What NOT to Say When You Pick up your Child from Kindi
Because there is always room for improvement
There is a question that has been asked from the beginning of time. Do you know which one I’m talking about?
The legendary: “How was your day”?
Seriously! How often have you replied honestly and thoroughly to this question between the age of 4 years and now?
It’s the same as saying “How are you doing” at the checkout counter: no one wants to have a conversation, and no one pays attention to your answer.
“How was your day” is a well-meaning, extremely generic and kind of pointless question, asked to an overwhelmed being (a child in this case) that has had to deal with a massive rollercoaster of feelings for the past hours (peers pressure, demanding teacher, unfamiliar foods, a scratch on the playground, missing mummy, and so many noises and information coming from everywhere), and needs assistance to express what has happened, as he doesn’t know where to start from.
Think about you, when you come home from an exhausting day at work; you walk through the door, someone asks you how your day was, you politely reply “Good” or “shit”, depending on the severity of the situation, and then you g on with our lives, have a shower, make dinner, get changed and so forth.
You answer, but you don’t talk or share.
We are used to this routine, but what if there was a better way to communicate with our little love that still doesn’t know much about handling feelings and they haven’t yet learned the ins and outs of how to be communicative?
Next time you pick up your child, I invite you to ask the following questions:
What would u have done differently today?
This is a great way to make your child think; he will start thinking about his daily activities, and only then he will be able to come up with the right answer.
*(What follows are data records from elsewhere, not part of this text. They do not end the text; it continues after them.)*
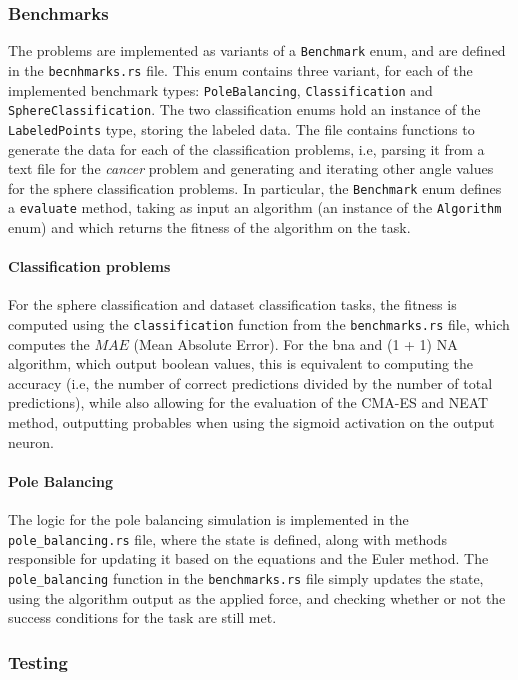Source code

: \subsubsection{Benchmarks}

The problems are implemented as variants of a \texttt{Benchmark} enum, and are defined in the \texttt{becnhmarks.rs} file.
This enum contains three variant, for each of the implemented benchmark types: \texttt{PoleBalancing}, \texttt{Classification} and \texttt{SphereClassification}.
The two classification enums hold an instance of the \texttt{LabeledPoints} type, storing the labeled data. The file contains functions to generate the
data for each of the classification problems, i.e, parsing it from a text file for the \textit{cancer} problem and generating and iterating other
angle values for the sphere classification problems. In particular, the \texttt{Benchmark} enum defines a \texttt{evaluate} method, taking as input an
algorithm (an instance of the \texttt{Algorithm} enum) and which returns the fitness of the algorithm on the task.

\paragraph{Classification problems} For the sphere classification and dataset classification tasks, the fitness is computed using the \texttt{classification}
function from the \texttt{benchmarks.rs} file, which computes the $MAE$ (Mean Absolute Error). For the bna and (1 + 1) NA algorithm, which output boolean
values, this is equivalent to computing the accuracy (i.e, the number of correct predictions divided by the number of total predictions), while also
allowing for the evaluation of the CMA-ES and NEAT method, outputting probables when using the sigmoid activation on the output neuron.

\paragraph{Pole Balancing} The logic for the pole balancing simulation is implemented in the \texttt{pole\_balancing.rs} file, where the state is defined, along with methods
responsible for updating it based on the equations and the Euler method. The \texttt{pole\_balancing} function in the \texttt{benchmarks.rs} file simply
updates the state, using the algorithm output as the applied force, and checking whether or not the success conditions for the task are still met.

\subsubsection{Testing}

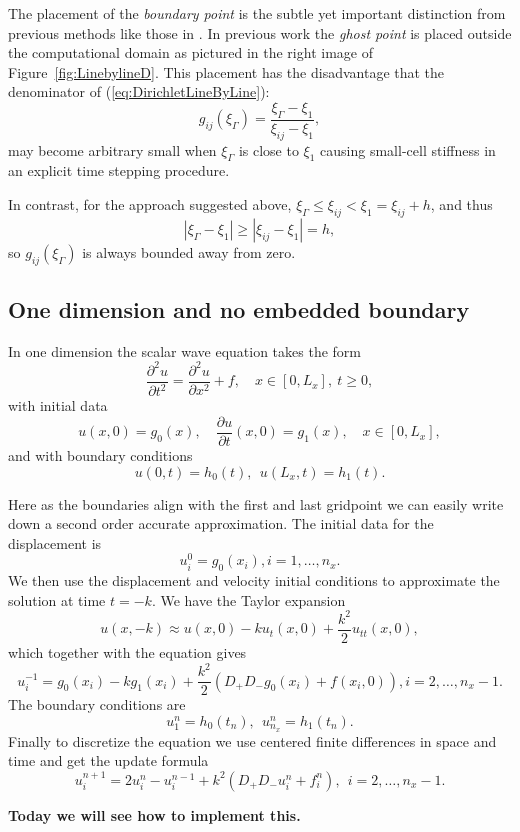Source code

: \documentclass[11pt]{article}
\newcommand{\fig}[1]{\mbox{Figure{~#1}}}
\newcommand{\be}{\begin{equation}}
\newcommand{\ee}{\end{equation}}
\newcommand{\bd}{\begin{displaymath}}
\newcommand{\ed}{\end{displaymath}}
\newcommand{\pa}{\partial}
\newcommand{\f}{\frac}
\newcommand{\dpx}{D_+}
\newcommand{\dmx}{D_-}
\begin{document}
The placement of the \emph{boundary point} is the subtle yet important distinction from previous
methods like those in \cite{Kreiss_Petersson_2006,kreiss:1940,kreiss:1292}. In previous work the \emph{ghost point} is placed outside the
computational domain as pictured in the right image of \fig{\ref{fig:LinebylineD}}. This placement
has the disadvantage that the denominator of (\ref{eq:DirichletLineByLine}):
%
\bd
g_{ij}(\xi_\Gamma) = \f{\xi_\Gamma-\xi_{1}}{\xi_{ij}-\xi_{1}},
\ed
%
may become arbitrary small when $\xi_\Gamma$ is close to $\xi_{1}$ causing small-cell stiffness in
an explicit time stepping procedure.

In contrast, for the approach suggested above, $\xi_\Gamma \le \xi_{ij} < \xi_1 = \xi_{ij}+h$, and thus  
%
\bd
| \xi_\Gamma - \xi_1|  \ge | \xi_{ij} - \xi_1|  = h,
\ed  
%
so $g_{ij}(\xi_\Gamma)$ is always bounded away from zero. 

\subsection{One dimension and no embedded boundary}
In one dimension the scalar wave equation takes the form
%
\be \label{eq:weq1d} 
\f{\pa^2 u}{\pa t^2} =
\f{\pa^2 u}{\pa x^2} + f,\quad x \in [0,L_x],\ t\geq 0,
\ee 
%
with initial data 
%
\be \label{eq:weqid1d} 
u(x,0) = g_0(x), \quad \f{\pa u}{\pa t}(x,0) = g_1(x), \quad x \in [0,L_x],
\ee 
and with boundary conditions 
\be
u(0,t) = h_0(t), \ \ u(L_x,t) = h_1(t).
\ee

Here as the boundaries align with the first and last gridpoint we can easily write down a second order accurate approximation. The initial data for the displacement is
\[
u^0_{i} = g_0({x_i}),  i = 1,\ldots,n_x. 
\]
We then use the displacement and velocity initial conditions to approximate the solution at time $t = -k$. We have the Taylor expansion 
\[
	u(x,-k) \approx u(x,0) - k u_t(x,0) + \frac{k^2}{2} u_{tt}(x,0),
\]
which together with the equation gives 
\[
u^{-1}_{i} = g_0({x_i}) - k g_1({x_i}) +\frac{k^2}{2} \left( \dpx \dmx g_0(x_i)  + f(x_i,0) \right) ,  i = 2,\ldots,n_x-1. 
\]
The boundary conditions are
\[
u^n_{1} = h_0(t_n), \ \  u^n_{n_x} = h_1(t_n).
\]
Finally to discretize the equation we use centered finite differences in space and time and get the update formula
\be
u^{n+1}_i = 2u^n_i - u^{n-1}_i +k^2(\dpx \dmx u^n_i + f^n_i), \ \  i = 2,\ldots,n_x-1. 
\ee

{\bf Today we will see how to implement this.}














\end{document}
It will give him perspective on how things could be handled differently, and if you listen carefully instead of giving unwanted advice, he will start trusting you and asking for your opinion.
I’m sure you will get the “Ummmm, I don’t know” answer, which is fine; your child may not be ready to talk, or he needs some extra time. In that case, give him what he needs, and ask the question at a different time.
What was the best thing that happened today?
This is a great starter if you want to bring joy into the conversation and if you want to become part of your child’s life; you are going to get the funniest and delicious answers, and I invite you to open your ears and truly listen, because this is a way for your child to give you all the info on what is going on in his ever-expanding brain.
I heard a variety of answers such as “I saved a snail” to “I convinced…to let me chew her hair”; this information give you a massive insight into what is important on your child’s life and on how he is processing the outside world. Don’t half listen, pay attention to what he is expressing, as much as you would pay attention to an adult that is finally ready to open up.
What mistake have you done and how are u going to behave next time?
This question has 2 benefits. It’s going to invite your child to think very hard on what he has done and how he has behaved and understand if any mistake was truly made. Secondly, this is going to teach him that mistakes are fine and that we learn from them.
You can’t expect your 3 years old child to give you a full answer, and he will probably find some difficulties in coming up with a solution, but that’s what you are there for; to support him to grow, and to challenge his thinking constructively.
Silence
Silence is gold. For both parties.
I have a sensitive child, and if I pick her up from kindies and take her to a crowded space she is going to move from very excited to utterly overwhelmed in a matter of minutes. I know that when I pick her up she needs to eat and to settle in the pram, before making a sound.
I’m a sensitive mother; I do so many different things in one day, and I’m always so short in time that I normally pick up my little love with a head still full of thoughts and ideas; hugging her calms me down instantly, and pushing her home in silence is the perfect buffer time before an evening filled with fun activities.
Don’t feel obliged to be always interesting and to have to motivate your child every second of your life; but you have the option to do it in an interactive and fun manner, which will strengthen your relationship in the years to come. And if you decide to do that, open your ears, and be ready to listen; some answers are going to be funny and heart-warming, others are going to be challenging and heartbreaking, and that’ when you, as an adult, has the power to step in into your child’s life and bring perspective on thing. Enjoy and good luck!